Generation X, these Doc Martens are for you. And this cola…this imported vodka…this $1,000 dress. Marketers and fashion mavens, desperate to entice the twentysomething consumer, have clearly decided that alternative music and grunge style are the lure du jour. It’s as if all Madison Avenue woke up one day chanting the same mantra: Wave a flannel shirt and they will come.
After alternative bands like Nirvana and Pearl Jam became cash cows, it was inevitable that advertisers would milk the music and the style for their rebellious, spontaneous imagery, and they have:
· The Red Hot Chili Peppers’ Anthony Kiedis and Sonic Youth’s Kim Gordon have posed for Gap ads.
· A new Pepsi commercial, ”How You Spend Your Life,” features a young man dressed a la grunge.

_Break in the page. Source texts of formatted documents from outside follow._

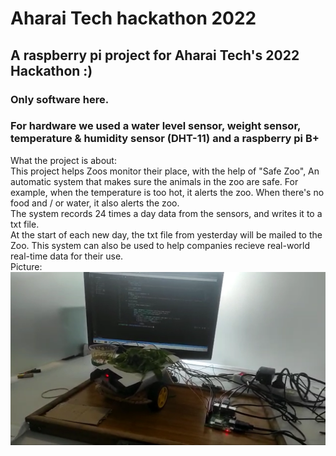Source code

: # Aharai Tech hackathon 2022
## A raspberry pi project for Aharai Tech's 2022 Hackathon :)
### Only software here.
### For hardware we used a water level sensor, weight sensor, temperature & humidity sensor (DHT-11) and a raspberry pi B+

What the project is about:  
This project helps Zoos monitor their place, with the help of "Safe Zoo",
An automatic system that makes sure the animals in the zoo are safe.
For example, when the temperature is too hot, it alerts the zoo.
When there's no food and / or water, it also alerts the zoo.  
The system records 24 times a day data from the sensors, and writes it to a txt file.  
At the start of each new day, the txt file from yesterday will be mailed to the Zoo.
This system can also be used to help companies recieve real-world real-time data for their use.  
Picture:  
![Happy Christmas](Picture.png)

· Stolichnaya vodka is set to release its second promotional CD, Stolar Tracks Vol. 2, featuring 17 tunes by alt-rockers like Dinosaur Jr., Belly, and the Pooh Sticks; the Stolar Tracks cover art prominently features a Stoly vodka bottle.
·Virtually every fashion rag in the country has done a spread on grunge, mixing ”street” clothes with more costly items (a knit ski hat with a $985 Perry Ellis dress, for instance). Even mainstream stores like Bloomingdale’s and Macy’s have created grunge departments and display windows. There hasn’t been this kind of exploitation of a subculture since the media discovered hippies in the ’60s.
The real targets are not so much grunge lovers per se as the whole generation that grunge reflects. X-ers have grown up in the baby boomers’ shadow, but now marketers have belatedly focused on their taste-setting potential and their annual spending power, estimated by the Roper Organization to be $125 billion. Says Jay Coleman, a marketer who put together the Stolichnaya campaign: ”We’re trying to talk to younger, entry-level consumers. The people interested in alternative music are kids in college who are experimental in their tastes, fashion-forward — your bohemian crowd.”
The problem with using trendy music and imagery in marketing, however, is that it rapidly loses its trendiness once it appears in ads. Barbara Lippert, an editor-at-large at Adweek, says, ”Advertising keeps using things up that have an edge, that are new. But as soon as it’s in an ad, it becomes mainstream. It’s a cycle of American culture.” Alternative music, with its do-it-yourself attitude, has been as much a critique of the corporate state of rock as a musical style. ”In the ’80s the idea of a sellout became a moot point — a beer ad becomes a hit single,” Lippert says. ”Alternative music was a reaction against that, but advertising will co-opt anything.”
Still, while some may grumble about sellouts and co-optation, others see a natural ebb and flow of influences. Marc Jacobs, the hot 29-year-old designer who has created a line of grunge-influenced fashions for Perry Ellis, says, ”The hypocrisy drives me insane. Everything comes from somewhere else — even half the music from Seattle comes from somewhere else. And Neil Young had that look before any of these people were around.”